Les nouvelles formes d'inégalités

Le capital financier et le capital humain (la valorisation de chaque individu en fonction de ses connaissances) sont les deux piliers du nouveau capitalisme. Les revenus et patrimoines accumulés par les agents économiques sont très largement déterminés par ces deux facteurs. Toutefois, dans ces domaines, on note une tendance au creusement des inégalités existantes et à l'apparition de nouvelles formes d'inégalités.Ainsi, les inégalités de revenus ont fortement augmenté en France. Entre 1998 et 2005, les 0,01 % (premier centile) des foyers les plus riches ont vu leur revenu réel croître de 42,6 %, contre 4,6 % pour les 90 % des foyers les moins riches (dernier décile).

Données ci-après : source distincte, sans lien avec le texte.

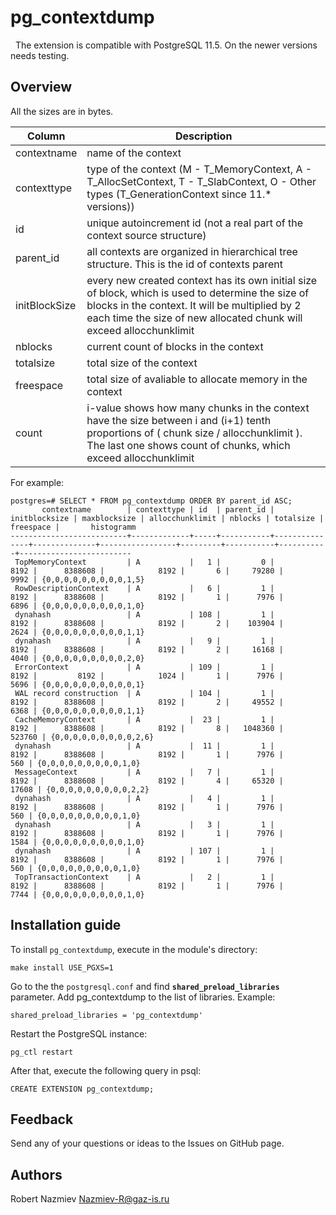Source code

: # pg_contextdump
 
The extension is compatible with PostgreSQL 11.5. On the newer versions needs testing.
## Overview

All the sizes are in bytes.

| Column | Description |
| --------- |------|
| contextname | name of the context |
| contexttype | type of the context (M - T_MemoryContext, A - T_AllocSetContext, T - T_SlabContext, O - Other types (T_GenerationContext since 11.* versions))|
| id | unique autoincrement id (not a real part of the context source structure) |
| parent_id | all contexts are organized in hierarchical tree structure. This is the id of contexts parent|
| initBlockSize | every new created context has its own initial size of block, which is used to determine the size of blocks in the context. It will be multiplied by 2 each time the size of new allocated chunk will exceed allocchunklimit |
| nblocks | current count of blocks in the context |
| totalsize | total size of the context |
| freespace | total size of avaliable to allocate memory in the context |
| count |  i-value shows how many chunks in the context have the size between i and (i+1) tenth proportions of ( chunk size / allocchunklimit ). The last one shows count of chunks, which exceed allocchunklimit  |


For example:
```plpgsql
postgres=# SELECT * FROM pg_contextdump ORDER BY parent_id ASC; 
       contextname        | contexttype | id  | parent_id | initblocksize | maxblocksize | allocchunklimit | nblocks | totalsize | freespace |       histogramm        
--------------------------+-------------+-----+-----------+---------------+--------------+-----------------+---------+-----------+-----------+-------------------------
 TopMemoryContext         | A           |   1 |         0 |          8192 |      8388608 |            8192 |       6 |     79280 |      9992 | {0,0,0,0,0,0,0,0,0,1,5}
 RowDescriptionContext    | A           |   6 |         1 |          8192 |      8388608 |            8192 |       1 |      7976 |      6896 | {0,0,0,0,0,0,0,0,0,1,0}
 dynahash                 | A           | 108 |         1 |          8192 |      8388608 |            8192 |       2 |    103904 |      2624 | {0,0,0,0,0,0,0,0,0,1,1}
 dynahash                 | A           |   9 |         1 |          8192 |      8388608 |            8192 |       2 |     16168 |      4040 | {0,0,0,0,0,0,0,0,0,2,0}
 ErrorContext             | A           | 109 |         1 |          8192 |         8192 |            1024 |       1 |      7976 |      5696 | {0,0,0,0,0,0,0,0,0,0,1}
 WAL record construction  | A           | 104 |         1 |          8192 |      8388608 |            8192 |       2 |     49552 |      6368 | {0,0,0,0,0,0,0,0,0,1,1}
 CacheMemoryContext       | A           |  23 |         1 |          8192 |      8388608 |            8192 |       8 |   1048360 |    523760 | {0,0,0,0,0,0,0,0,0,2,6}
 dynahash                 | A           |  11 |         1 |          8192 |      8388608 |            8192 |       1 |      7976 |       560 | {0,0,0,0,0,0,0,0,0,1,0}
 MessageContext           | A           |   7 |         1 |          8192 |      8388608 |            8192 |       4 |     65320 |     17608 | {0,0,0,0,0,0,0,0,0,2,2}
 dynahash                 | A           |   4 |         1 |          8192 |      8388608 |            8192 |       1 |      7976 |       560 | {0,0,0,0,0,0,0,0,0,1,0}
 dynahash                 | A           |   3 |         1 |          8192 |      8388608 |            8192 |       1 |      7976 |      1584 | {0,0,0,0,0,0,0,0,0,1,0}
 dynahash                 | A           | 107 |         1 |          8192 |      8388608 |            8192 |       1 |      7976 |       560 | {0,0,0,0,0,0,0,0,0,1,0}
 TopTransactionContext    | A           |   2 |         1 |          8192 |      8388608 |            8192 |       1 |      7976 |      7744 | {0,0,0,0,0,0,0,0,0,1,0}
```
## Installation guide

To install `pg_contextdump`, execute in the module's directory:
```shell
make install USE_PGXS=1
```
Go to the the `postgresql.conf` and find **`shared_preload_libraries`** parameter. Add pg_contextdump to the list of libraries. Example:
```
shared_preload_libraries = 'pg_contextdump'
```
Restart the PostgreSQL instance:
```shell
pg_ctl restart
```

After that, execute the following query in psql:
```plpgsql
CREATE EXTENSION pg_contextdump;
```

## Feedback

Send any of your questions or ideas to the Issues on GitHub page.

## Authors

Robert Nazmiev <Nazmiev-R@gaz-is.ru>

Cette évolution est imputable, en premier lieu, à la croissance rapide des revenus du patrimoine (les hauts revenus ont un patrimoine plus important) et, en second lieu, à l'explosion des salaires des travailleurs très qualifiés et des managers [Landais, 2007]. La France, qui était un des pays les plus égalitaires pour les revenus, tend à rejoindre le modèle anglo-saxon fondé sur d'importantes inégalités.Si l'on regarde le patrimoine financier des ménages en France, force est de constater l'existence de profondes inégalités dans la diffusion des actifs financiers en fonction des niveaux de revenu [Commissariat général du plan, 2002b].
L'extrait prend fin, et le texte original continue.